Two years as a Mormon missionary in Belgium.
Harline (European History/BYU; Conversions: Two Family Stories from the Reformation and Modern America, 2011, etc.) spends a good deal of this reminiscence clowning around in a charming fashion, like the harmless and naïve teenager he was when he accepted a two-year mission to proselytize the Mormon faith in Belgium. Unfortunately, Belgium was a land of Catholics, and Harline had been taught “that the Catholic Church was wicked. And weird. The Church of the Devil. The Whore of All the Earth….Wouldn’t all those Belgian people in Catholic darkness be glad to see me?” However, the Belgians were not in the market for Harline’s goods, and the author knew he was not cut from the proselytizer’s cloth. He did not like the doors shut in his face, the poor Belgian weather, the dogs sent out to investigate his presence, the occasional display of firearms and, probably most of all, the near misses. Furthermore, he had to conduct himself in Dutch, a language he found “close to alarming.” But he was not without faith and humor; he was not just a devout young man, but a searcher.

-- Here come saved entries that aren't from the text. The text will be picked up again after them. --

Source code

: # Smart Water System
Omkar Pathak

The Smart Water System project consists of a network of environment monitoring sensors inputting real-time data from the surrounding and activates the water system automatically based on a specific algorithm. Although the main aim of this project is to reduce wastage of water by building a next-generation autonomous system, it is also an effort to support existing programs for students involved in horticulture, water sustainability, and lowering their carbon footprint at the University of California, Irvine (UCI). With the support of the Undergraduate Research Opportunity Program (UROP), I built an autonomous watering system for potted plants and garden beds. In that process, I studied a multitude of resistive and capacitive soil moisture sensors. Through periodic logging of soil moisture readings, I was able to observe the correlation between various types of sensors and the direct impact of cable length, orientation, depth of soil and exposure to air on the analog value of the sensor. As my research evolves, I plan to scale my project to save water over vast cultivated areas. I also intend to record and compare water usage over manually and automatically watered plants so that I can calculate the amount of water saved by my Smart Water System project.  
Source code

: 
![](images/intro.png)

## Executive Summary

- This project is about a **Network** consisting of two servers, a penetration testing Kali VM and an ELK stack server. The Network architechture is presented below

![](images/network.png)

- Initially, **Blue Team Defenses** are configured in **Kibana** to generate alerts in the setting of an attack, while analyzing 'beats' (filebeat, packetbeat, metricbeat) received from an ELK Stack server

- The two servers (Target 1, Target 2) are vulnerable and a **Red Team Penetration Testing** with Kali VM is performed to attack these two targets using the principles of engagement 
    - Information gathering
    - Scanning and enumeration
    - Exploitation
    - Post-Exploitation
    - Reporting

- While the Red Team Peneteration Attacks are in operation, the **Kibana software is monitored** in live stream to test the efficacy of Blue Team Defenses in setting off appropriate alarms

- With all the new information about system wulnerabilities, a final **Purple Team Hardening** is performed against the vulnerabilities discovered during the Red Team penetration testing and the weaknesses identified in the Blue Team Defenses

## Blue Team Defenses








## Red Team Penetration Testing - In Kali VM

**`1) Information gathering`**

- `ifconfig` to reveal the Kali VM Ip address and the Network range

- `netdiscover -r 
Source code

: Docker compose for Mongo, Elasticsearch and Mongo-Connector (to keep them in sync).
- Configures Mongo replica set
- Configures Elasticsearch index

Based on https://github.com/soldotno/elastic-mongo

He was open to the sublime, and he found it in Belgium’s timeless places, such as a forest near the village of Godsheide in the late-afternoon winter light, where “we knew we were in some other world, like we and every person, thing, and place we’d ever known, done, or been were all there too, at once…toujours vu, always seen.” Along the way, Harline learned a lot about being himself and had many profound experiences. In his memoir, he displays a fine mix of pathos and hilarity as he describes imagining what people made of his Dutch, laughing at his “stainless-steel suit,” and giving thanks for the virtues learned and the connections made.
An unvarnished, mostly bewildered and touchingly human memoir.